Not a month goes in which I do not point out the difficulty in our self-imposed limit of one page in which to summarise the monthly installment for our graphic novel, but this month more than ever the pressure is keenly felt. “When shall these three meet again” in itself could occupy several pages. As ever then, the challenge for our illustrator was to find the balance between identifying those key moments upon which the story relies, and those moments best suited for graphic depiction.

*See number four here: http://droodinquiry.com/case_review/notes_four.php *

In visualising Drood it allows us to appreciate the silent crowds of the story. When Jasper emerges on Christmas morning in search of his nephew, the whole town are witness to the scene, yet the presence of so many characters can be lost when we have only the text to guide us, whilst a picture allows us greater appreciation of the crowd behind the desperate choirmaster. Moments of action, such as Crisparkle diving into the weir, gain greater prominence than moments of discussion, such as Grewgious’s long discussion with Jasper (it does broach two chapters, after all).

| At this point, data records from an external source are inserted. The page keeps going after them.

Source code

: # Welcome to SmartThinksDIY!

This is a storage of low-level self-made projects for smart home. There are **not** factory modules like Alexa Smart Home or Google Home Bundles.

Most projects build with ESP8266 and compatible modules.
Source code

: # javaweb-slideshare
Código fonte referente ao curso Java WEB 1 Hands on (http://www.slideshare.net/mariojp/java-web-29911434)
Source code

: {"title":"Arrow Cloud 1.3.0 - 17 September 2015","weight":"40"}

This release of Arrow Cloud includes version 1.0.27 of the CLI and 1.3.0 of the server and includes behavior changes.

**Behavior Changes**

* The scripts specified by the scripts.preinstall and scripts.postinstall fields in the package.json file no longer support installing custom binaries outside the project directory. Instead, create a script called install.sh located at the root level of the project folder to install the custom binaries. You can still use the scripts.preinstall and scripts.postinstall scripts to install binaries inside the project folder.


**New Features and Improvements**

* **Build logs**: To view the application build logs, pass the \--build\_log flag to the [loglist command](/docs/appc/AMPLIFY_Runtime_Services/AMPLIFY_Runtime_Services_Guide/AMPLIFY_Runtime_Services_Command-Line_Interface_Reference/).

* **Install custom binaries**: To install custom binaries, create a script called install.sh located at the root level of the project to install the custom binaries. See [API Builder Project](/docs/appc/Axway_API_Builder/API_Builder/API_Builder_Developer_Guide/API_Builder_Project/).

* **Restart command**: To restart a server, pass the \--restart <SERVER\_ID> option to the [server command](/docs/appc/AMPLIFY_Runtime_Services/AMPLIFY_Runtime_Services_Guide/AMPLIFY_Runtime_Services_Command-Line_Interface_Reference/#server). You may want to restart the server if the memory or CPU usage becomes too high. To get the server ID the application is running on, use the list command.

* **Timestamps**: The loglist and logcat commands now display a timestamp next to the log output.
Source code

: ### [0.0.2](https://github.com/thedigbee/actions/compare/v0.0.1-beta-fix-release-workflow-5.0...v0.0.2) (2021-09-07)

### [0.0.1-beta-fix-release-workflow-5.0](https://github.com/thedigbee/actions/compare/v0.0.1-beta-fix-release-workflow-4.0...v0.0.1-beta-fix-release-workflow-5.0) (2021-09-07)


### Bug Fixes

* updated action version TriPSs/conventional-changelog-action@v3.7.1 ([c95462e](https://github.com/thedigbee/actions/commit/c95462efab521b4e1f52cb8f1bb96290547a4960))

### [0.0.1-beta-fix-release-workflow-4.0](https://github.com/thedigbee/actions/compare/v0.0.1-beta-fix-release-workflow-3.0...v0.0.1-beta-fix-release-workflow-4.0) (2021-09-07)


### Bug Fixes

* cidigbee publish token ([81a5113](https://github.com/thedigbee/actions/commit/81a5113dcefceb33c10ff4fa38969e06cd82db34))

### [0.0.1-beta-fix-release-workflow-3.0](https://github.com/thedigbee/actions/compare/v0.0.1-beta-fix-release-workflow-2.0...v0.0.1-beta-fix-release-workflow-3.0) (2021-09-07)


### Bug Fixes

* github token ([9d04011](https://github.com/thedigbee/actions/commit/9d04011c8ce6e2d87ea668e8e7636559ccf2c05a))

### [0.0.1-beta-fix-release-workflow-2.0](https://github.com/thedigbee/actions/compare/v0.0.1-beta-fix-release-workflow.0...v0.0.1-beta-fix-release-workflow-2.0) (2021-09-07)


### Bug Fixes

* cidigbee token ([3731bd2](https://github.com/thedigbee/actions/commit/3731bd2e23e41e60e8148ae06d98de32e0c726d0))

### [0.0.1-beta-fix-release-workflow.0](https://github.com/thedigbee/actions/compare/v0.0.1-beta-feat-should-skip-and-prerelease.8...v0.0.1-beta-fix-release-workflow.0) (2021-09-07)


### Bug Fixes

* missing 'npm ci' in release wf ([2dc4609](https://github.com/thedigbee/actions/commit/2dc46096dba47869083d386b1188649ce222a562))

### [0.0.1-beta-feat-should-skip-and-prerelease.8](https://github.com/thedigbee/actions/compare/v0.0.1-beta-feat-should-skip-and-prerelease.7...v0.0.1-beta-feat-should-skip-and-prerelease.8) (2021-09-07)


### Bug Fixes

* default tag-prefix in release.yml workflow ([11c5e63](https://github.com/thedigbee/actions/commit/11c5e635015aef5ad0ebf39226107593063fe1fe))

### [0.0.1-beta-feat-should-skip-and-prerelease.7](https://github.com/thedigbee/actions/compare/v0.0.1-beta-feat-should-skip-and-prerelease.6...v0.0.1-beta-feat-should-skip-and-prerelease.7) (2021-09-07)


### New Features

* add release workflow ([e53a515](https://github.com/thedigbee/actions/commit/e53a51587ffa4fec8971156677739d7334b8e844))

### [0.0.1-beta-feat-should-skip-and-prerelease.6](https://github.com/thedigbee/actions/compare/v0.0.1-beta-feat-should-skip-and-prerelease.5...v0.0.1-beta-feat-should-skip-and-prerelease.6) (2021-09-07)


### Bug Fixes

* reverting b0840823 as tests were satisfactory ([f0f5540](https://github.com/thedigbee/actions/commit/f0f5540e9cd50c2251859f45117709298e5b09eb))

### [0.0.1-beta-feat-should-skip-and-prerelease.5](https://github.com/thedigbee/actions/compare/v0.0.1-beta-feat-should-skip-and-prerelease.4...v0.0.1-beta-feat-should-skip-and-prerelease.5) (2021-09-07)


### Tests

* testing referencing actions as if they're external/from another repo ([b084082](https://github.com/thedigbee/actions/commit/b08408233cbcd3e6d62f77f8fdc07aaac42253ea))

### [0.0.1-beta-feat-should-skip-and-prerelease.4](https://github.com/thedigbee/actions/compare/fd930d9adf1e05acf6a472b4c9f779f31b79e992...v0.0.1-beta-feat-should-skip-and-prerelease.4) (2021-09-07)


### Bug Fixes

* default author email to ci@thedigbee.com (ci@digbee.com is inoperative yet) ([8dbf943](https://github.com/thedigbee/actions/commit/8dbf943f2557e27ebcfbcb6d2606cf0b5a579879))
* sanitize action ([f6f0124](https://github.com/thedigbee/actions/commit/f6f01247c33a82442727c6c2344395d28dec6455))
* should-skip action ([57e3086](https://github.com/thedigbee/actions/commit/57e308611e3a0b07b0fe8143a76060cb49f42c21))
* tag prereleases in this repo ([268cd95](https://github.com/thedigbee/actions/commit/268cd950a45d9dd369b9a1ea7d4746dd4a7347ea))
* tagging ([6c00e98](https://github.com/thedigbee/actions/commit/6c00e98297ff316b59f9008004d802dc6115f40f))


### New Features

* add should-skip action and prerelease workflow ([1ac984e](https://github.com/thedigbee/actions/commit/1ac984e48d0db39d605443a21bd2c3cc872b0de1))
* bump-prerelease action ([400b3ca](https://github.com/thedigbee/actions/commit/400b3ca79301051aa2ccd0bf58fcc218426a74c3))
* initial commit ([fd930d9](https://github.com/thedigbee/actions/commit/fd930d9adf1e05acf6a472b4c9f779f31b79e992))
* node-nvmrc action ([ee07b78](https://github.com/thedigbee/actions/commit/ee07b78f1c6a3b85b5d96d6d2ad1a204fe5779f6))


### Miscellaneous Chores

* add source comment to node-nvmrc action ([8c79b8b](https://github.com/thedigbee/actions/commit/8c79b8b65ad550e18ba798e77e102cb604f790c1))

It is a good moment to reflect on those points in the text which Dickens himself chose to illustrate – the parting of Rosa and her schoolmates, and Grewgious standing over the fallen Jasper. the latter seems perfectly in tone with our ideas of sensation fiction (see Anne-Marie’s wonderful post for more on this genre: https://cloisterhamtales.wordpress.com/2014/07/17/of-serials-killers-and-sensation/), but the former has no such place. It is however, very Dickensian; a community taking leave of its favourite, with whom we as readers are to invest our hopes and interest – consider Nicholas Nickleby taking his leave of the Crummles, or Paul Dombey leaving Doctor Blimber’s school – and so in the choice of illustrations for the installment we see a recognition both of the old Dickensian style and his foray into a new genre: sentimental and sensational at once.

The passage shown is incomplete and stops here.